Our integration service submits monthly forecast data to the Budgeting module via REST API, but we’re consistently getting 500 Internal Server Error responses. The same payload structure worked fine in our test environment but fails in production.

The API endpoint is /api/v2/budgeting/forecasts and we’re sending JSON with account codes, period identifiers, and forecast amounts. The error response body is completely empty - just the 500 status code with no additional details.

{
  "forecastPeriod": "2025-Q1",
  "department": "SALES-NORTH",
  "accounts": [{"code": "4000-100", "amount": 125000}]
}

We’ve verified authentication tokens are valid and the payload validates against our schema. How can we enable debug logging to see what’s actually failing on the server side? We need to understand if this is a payload validation issue or something deeper in the API processing.

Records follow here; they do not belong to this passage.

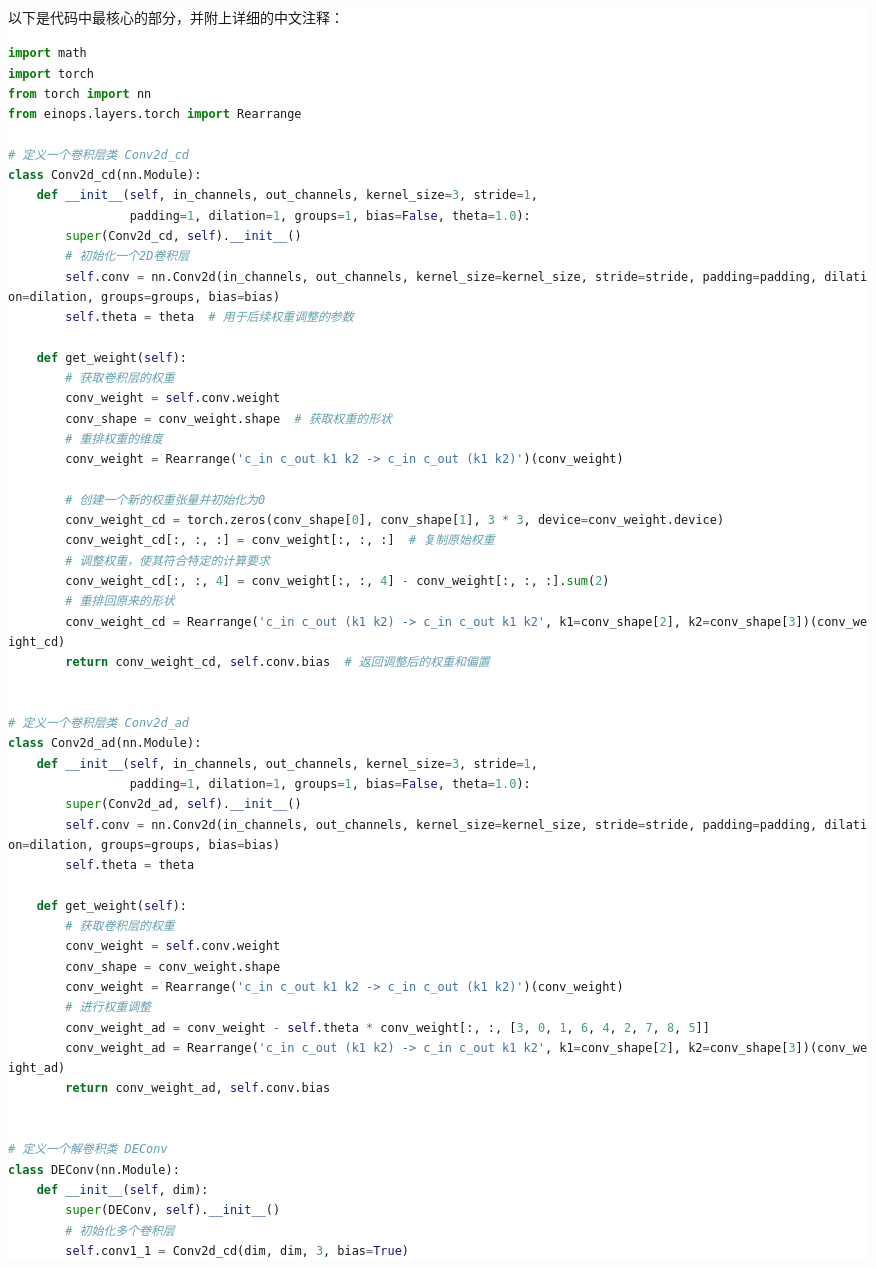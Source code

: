 以下是代码中最核心的部分，并附上详细的中文注释：

```python
import math
import torch
from torch import nn
from einops.layers.torch import Rearrange

# 定义一个卷积层类 Conv2d_cd
class Conv2d_cd(nn.Module):
    def __init__(self, in_channels, out_channels, kernel_size=3, stride=1,
                 padding=1, dilation=1, groups=1, bias=False, theta=1.0):
        super(Conv2d_cd, self).__init__() 
        # 初始化一个2D卷积层
        self.conv = nn.Conv2d(in_channels, out_channels, kernel_size=kernel_size, stride=stride, padding=padding, dilation=dilation, groups=groups, bias=bias)
        self.theta = theta  # 用于后续权重调整的参数

    def get_weight(self):
        # 获取卷积层的权重
        conv_weight = self.conv.weight
        conv_shape = conv_weight.shape  # 获取权重的形状
        # 重排权重的维度
        conv_weight = Rearrange('c_in c_out k1 k2 -> c_in c_out (k1 k2)')(conv_weight)
        
        # 创建一个新的权重张量并初始化为0
        conv_weight_cd = torch.zeros(conv_shape[0], conv_shape[1], 3 * 3, device=conv_weight.device)
        conv_weight_cd[:, :, :] = conv_weight[:, :, :]  # 复制原始权重
        # 调整权重，使其符合特定的计算要求
        conv_weight_cd[:, :, 4] = conv_weight[:, :, 4] - conv_weight[:, :, :].sum(2)
        # 重排回原来的形状
        conv_weight_cd = Rearrange('c_in c_out (k1 k2) -> c_in c_out k1 k2', k1=conv_shape[2], k2=conv_shape[3])(conv_weight_cd)
        return conv_weight_cd, self.conv.bias  # 返回调整后的权重和偏置


# 定义一个卷积层类 Conv2d_ad
class Conv2d_ad(nn.Module):
    def __init__(self, in_channels, out_channels, kernel_size=3, stride=1,
                 padding=1, dilation=1, groups=1, bias=False, theta=1.0):
        super(Conv2d_ad, self).__init__() 
        self.conv = nn.Conv2d(in_channels, out_channels, kernel_size=kernel_size, stride=stride, padding=padding, dilation=dilation, groups=groups, bias=bias)
        self.theta = theta

    def get_weight(self):
        # 获取卷积层的权重
        conv_weight = self.conv.weight
        conv_shape = conv_weight.shape
        conv_weight = Rearrange('c_in c_out k1 k2 -> c_in c_out (k1 k2)')(conv_weight)
        # 进行权重调整
        conv_weight_ad = conv_weight - self.theta * conv_weight[:, :, [3, 0, 1, 6, 4, 2, 7, 8, 5]]
        conv_weight_ad = Rearrange('c_in c_out (k1 k2) -> c_in c_out k1 k2', k1=conv_shape[2], k2=conv_shape[3])(conv_weight_ad)
        return conv_weight_ad, self.conv.bias


# 定义一个解卷积类 DEConv
class DEConv(nn.Module):
    def __init__(self, dim):
        super(DEConv, self).__init__()
        # 初始化多个卷积层
        self.conv1_1 = Conv2d_cd(dim, dim, 3, bias=True)
```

Batch at the department level but limit to 20 accounts per request. This keeps the payload manageable and aligns with how the budgeting module processes data internally. Also add retry logic with exponential backoff - the API can be rate-limited during peak processing times. Make sure you’re checking for duplicate submissions too, as retrying 500 errors without idempotency checks can create duplicate forecast entries.

I’ve dealt with this exact issue. The ICS 2022 budgeting API has strict payload size limits that aren’t documented. If your accounts array exceeds 50 items, it triggers an internal timeout that manifests as a 500 error. Try sending a minimal test payload with just 1-2 accounts to see if it succeeds. If so, you’ll need to batch your submissions into smaller chunks.

Good call on the minimal payload test. Sending a single account does work! So it’s definitely something about the payload size or structure when we include our full forecast data. We typically send 30-40 accounts per department per period. Should we batch at the account level or the department level?

Empty 500 errors usually mean an unhandled exception on the server. Check if your production environment has different data constraints than test. The account code format might need to match existing chart of accounts exactly. Also verify that the department code exists in the organizational hierarchy - invalid references can cause silent failures that bubble up as 500 errors.